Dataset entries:
_ _ _ _ _ _ _

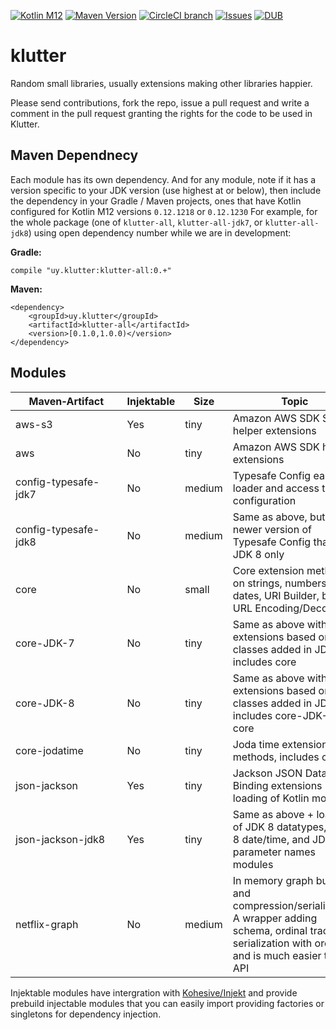 [![Kotlin M12](https://img.shields.io/badge/Kotlin-M12%20%40%200.12.1230-blue.svg)](http://kotlinlang.org) [![Maven Version](https://img.shields.io/maven-central/v/uy.klutter/klutter-core.svg)](http://search.maven.org/#search%7Cga%7C1%7Cg%3A%22uy.klutter%22) [![CircleCI branch](https://img.shields.io/circleci/project/klutter/klutter/master.svg)](https://circleci.com/gh/klutter/klutter/tree/master) [![Issues](https://img.shields.io/github/issues/klutter/klutter.svg)](https://github.com/klutter/klutter/issues?q=is%3Aopen) [![DUB](https://img.shields.io/dub/l/vibe-d.svg)](https://github.com/klutter/klutter/blob/master/LICENSE) 

# klutter
Random small libraries, usually extensions making other libraries happier.  

Please send contributions, fork the repo, issue a pull request and write a comment in the pull request granting the rights for the code to be used in Klutter.

## Maven Dependnecy

Each module has its own dependency.  And for any module, note if it has a version specific to your JDK version (use highest at or below), then include the dependency in your Gradle / Maven projects, ones that have Kotlin configured for Kotlin M12 versions `0.12.1218` or `0.12.1230`  For example, for the whole package (one of `klutter-all`, `klutter-all-jdk7`, or `klutter-all-jdk8`) using open dependency number while we are in development:

**Gradle:**
```
compile "uy.klutter:klutter-all:0.+"
```

**Maven:**
```
<dependency>
    <groupId>uy.klutter</groupId>
    <artifactId>klutter-all</artifactId>
    <version>[0.1.0,1.0.0)</version>
</dependency>
```

## Modules

|&nbsp;&nbsp;&nbsp;&nbsp;&nbsp;Maven&#8209;Artifact&nbsp;&nbsp;&nbsp;&nbsp;&nbsp;|Injektable|Size|Topic|
|------|------|------|------|
|aws-s3|Yes|tiny|Amazon AWS SDK S3 helper extensions|
|aws|No|tiny|Amazon AWS SDK helper extensions|
|config-typesafe-jdk7|No|medium|Typesafe Config easier loader and access to configuration|
|config-typesafe-jdk8|No|medium|Same as above, but with newer version of Typesafe Config that is JDK 8 only|
|core|No|small|Core extension methods on strings, numbers, dates, URI Builder, better URL Encoding/Decoding|
|core-JDK-7|No|tiny|Same as above with more extensions based on classes added in JDK-7, includes core|
|core-JDK-8|No|tiny|Same as above with more extensions based on classes added in JDK-8, includes core-JDK-7 & core|
|core-jodatime|No|tiny|Joda time extension methods, includes core|
|json-jackson|Yes|tiny|Jackson JSON Data Binding extensions + loading of Kotlin module|
|json-jackson-jdk8|Yes|tiny|Same as above + loading of JDK 8 datatypes, JDK 8 date/time, and JDK 8 parameter names modules|
|netflix-graph|No|medium|In memory graph building and compression/serialization.  A wrapper adding schema, ordinal tracking, serialization with ordinals, and is much easier to use API|

Injektable modules have intergration with [Kohesive/Injekt](http://github.com/kohesive/injekt) and provide prebuild injectable modules that you can easily import providing factories or singletons for dependency injection.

_ _ _ _ _ _ _

To do:
The response must hold only the lines above from the line with "Please send contributions, fork" through the line with "SDK helper extensions|", each copied exactly, both ends kept.

Expected output:
Please send contributions, fork the repo, issue a pull request and write a comment in the pull request granting the rights for the code to be used in Klutter.

## Maven Dependnecy

Each module has its own dependency.  And for any module, note if it has a version specific to your JDK version (use highest at or below), then include the dependency in your Gradle / Maven projects, ones that have Kotlin configured for Kotlin M12 versions `0.12.1218` or `0.12.1230`  For example, for the whole package (one of `klutter-all`, `klutter-all-jdk7`, or `klutter-all-jdk8`) using open dependency number while we are in development:

**Gradle:**
```
compile "uy.klutter:klutter-all:0.+"
```

**Maven:**
```
<dependency>
    <groupId>uy.klutter</groupId>
    <artifactId>klutter-all</artifactId>
    <version>[0.1.0,1.0.0)</version>
</dependency>
```

## Modules

|&nbsp;&nbsp;&nbsp;&nbsp;&nbsp;Maven&#8209;Artifact&nbsp;&nbsp;&nbsp;&nbsp;&nbsp;|Injektable|Size|Topic|
|------|------|------|------|
|aws-s3|Yes|tiny|Amazon AWS SDK S3 helper extensions|
|aws|No|tiny|Amazon AWS SDK helper extensions|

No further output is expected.